# Why do you all think this istp is acting so strange? I'm a isfp girl?(:



## LovexAng (Feb 10, 2013)

This is a dumb question I know  but, this istp guy who I knew for two years asked me out. He always talked about me, and even after he broke up with me for a unexplained reason, he still does. It's been a few months and he's still telling people about how I'll "never find someone who cared as much as he did" I asked him to stop talking about it, and he got all angry.. And then started talking about it more .-. I told him I didn't care about him anymore, because he did something hurtful, and honestly I'm suprised he's still at it, because he usually doesn't care much for things like that, and I never knew he could act this way. I'm not really an expert, but I'd like to see what others have to say. I'm new..so I hope I put this in the right fourm! Thanks


----------



## Hal Jordan Prime (Dec 13, 2012)

WHY did he break up with you? Maybe you two were getting off too fast and he got scared and didn't know how to handle it and broke up with you (dumb solution but it could've been a knee-jerk reaction). Also, do you know he's an ISTP for sure?

Suddenly breaking up with someone for a vague reason is something all types are certainly capable of


----------



## theunknownstuff (Dec 30, 2012)

Sounds like an ex-boyfriend gone wrong, I don't think I'd date him again if he doesn't respect my boundaries to begin with. Don't see why you would either, he hurt your feelings.


----------



## Falling Leaves (Aug 18, 2011)

You sure he's an ISTP? Generally (there are exceptions to the rule), our attitude to relationships is if it ain't broke, don't fix it. As such, so long as the relationship is keeping the ISTP happy, they will put in all of the effort required to keep it going. An ISTP will only be inclined to break things off once the relationship is appearing as more effort than it's worth.

Again, generally speaking. 

I suppose my first, very skeptical instinct would be he found someone else, broke it off for them, it didn't work out and now he feels regret and/or guilt for giving up a good thing.

Putting that slight(*!!!!*) possibility aside, it sounds like he still has feelings for you. Do you have any clue as to why he might have broken up with you (i.e. pressure from somebody else, personal reasons, etc). 
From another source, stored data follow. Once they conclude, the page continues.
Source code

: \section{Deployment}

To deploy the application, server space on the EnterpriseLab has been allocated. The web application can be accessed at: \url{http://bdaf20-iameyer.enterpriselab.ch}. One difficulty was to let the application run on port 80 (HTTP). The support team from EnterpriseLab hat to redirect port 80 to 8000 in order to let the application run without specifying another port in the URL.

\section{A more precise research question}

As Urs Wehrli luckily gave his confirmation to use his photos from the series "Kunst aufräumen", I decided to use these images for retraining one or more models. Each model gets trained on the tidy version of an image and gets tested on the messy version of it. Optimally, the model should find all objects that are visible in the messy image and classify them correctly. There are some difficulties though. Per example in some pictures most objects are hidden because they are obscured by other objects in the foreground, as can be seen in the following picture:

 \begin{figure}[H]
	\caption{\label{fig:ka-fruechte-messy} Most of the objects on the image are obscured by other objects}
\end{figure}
But really, it's unusual for an ISTP to put anymore energy into a relationship once it's flown - once it's out the window, we accept it as gone and move on.


----------



## brittauzenne (Feb 8, 2013)

TheBestWeekendsEver said:


> This is a dumb question I know  but, this istp guy who I knew for two years asked me out. He always talked about me, and even after he broke up with me for a unexplained reason, he still does. It's been a few months and he's still telling people about how I'll "never find someone who cared as much as he did" I asked him to stop talking about it, and he got all angry.. And then started talking about it more .-. I told him I didn't care about him anymore, because he did something hurtful, and honestly I'm suprised he's still at it, because he usually doesn't care much for things like that, and I never knew he could act this way. I'm not really an expert, but I'd like to see what others have to say. I'm new..so I hope I put this in the right fourm! Thanks


Sounds like this person thrives off of drama girl! Based on what I've read on personality page about istps, they are known for stirring up excitement if they aren't stimulated in more productive way, so maybe you just caught this one at a bad time and you're caught up in the drama that he's creating. If so, that would suck but it kind of sounds like that to me :/ 
Good luck, anyway


----------



## iamrock281 (Mar 15, 2013)

Falling Leaves:3448185 said:


> But really, it's unusual for an ISTP to put anymore energy into a relationship once it's flown - once it's out the window, we accept it as gone and move on.


This. He's either an unhealthy feeler IMO or he's never been able to grasp emotions on any level and he just freaked and over reacted, now he doesn't know how to cope with guilt and the whole 'what if' scenario


----------